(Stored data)
-- Opening Marker --

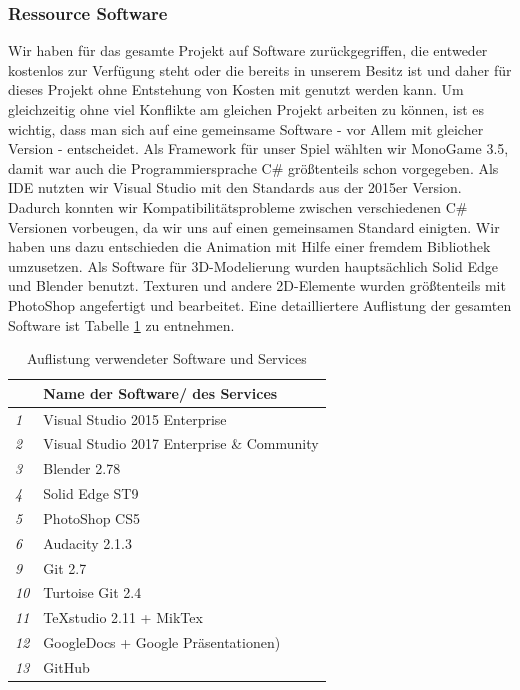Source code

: \documentclass[10pt]{article}
\begin{document}
\subsubsection{Ressource Software}
Wir haben für das gesamte Projekt auf Software zurückgegriffen, die entweder kostenlos zur Verfügung steht oder die bereits in unserem Besitz ist und daher für dieses Projekt ohne Entstehung von Kosten mit genutzt werden kann.\newline
Um gleichzeitig ohne viel Konflikte am gleichen Projekt arbeiten zu können, ist es wichtig, dass man sich auf eine gemeinsame Software - vor Allem mit gleicher Version - entscheidet. \newline
Als Framework für unser Spiel wählten wir MonoGame 3.5, damit war auch die Programmiersprache C\# größtenteils schon vorgegeben. Als IDE nutzten wir Visual Studio mit den Standards aus der 2015er Version.
Dadurch konnten wir Kompatibilitätsprobleme zwischen verschiedenen C\# Versionen vorbeugen, da wir uns auf einen gemeinsamen Standard einigten.
Wir haben uns dazu entschieden die Animation mit Hilfe einer fremdem Bibliothek umzusetzen. \newline
Als Software für 3D-Modelierung wurden hauptsächlich Solid Edge und Blender benutzt. Texturen und andere 2D-Elemente wurden größtenteils mit PhotoShop angefertigt und bearbeitet.
Eine detailliertere Auflistung der gesamten Software ist Tabelle \ref{tbl:software} zu entnehmen.
\begin{table}[H]
\centering
	\begin{tabular}{p{0.5cm}p{9cm}}
		\textbf{ }  & \textbf{Name der Software/ des Services} \\
		\hline
		\textit{1}          & \textnormal{Visual Studio 2015 Enterprise}            \\
		\textit{2}          & \textnormal{Visual Studio 2017 Enterprise \& Community}            \\
		\textit{3}          & \textnormal{Blender 2.78}            \\
		\textit{4}          & \textnormal{Solid Edge ST9}            \\
		\textit{5}          & \textnormal{PhotoShop CS5}            \\
		\textit{6}          & \textnormal{Audacity 2.1.3}            \\
		\textit{9}          & \textnormal{Git 2.7}  \\
		\textit{10}          & \textnormal{Turtoise Git 2.4}            \\
		\textit{11}          & \textnormal{TeXstudio 2.11 + MikTex}       \\
		\textit{12}          & \textnormal{GoogleDocs + Google Präsentationen)}  \\
		\textit{13}          & \textnormal{GitHub}  \\
		\hline
	\end{tabular}
	\caption{Auflistung verwendeter Software und Services}	
	\label{tbl:software}	
\end{table}
\end{document}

-- Closing Marker --

WHAT NEEDS TO BE DONE: Among the entries, how many lines include the word "Projekt"? Give only the number.

RESPONSE BELOW: 2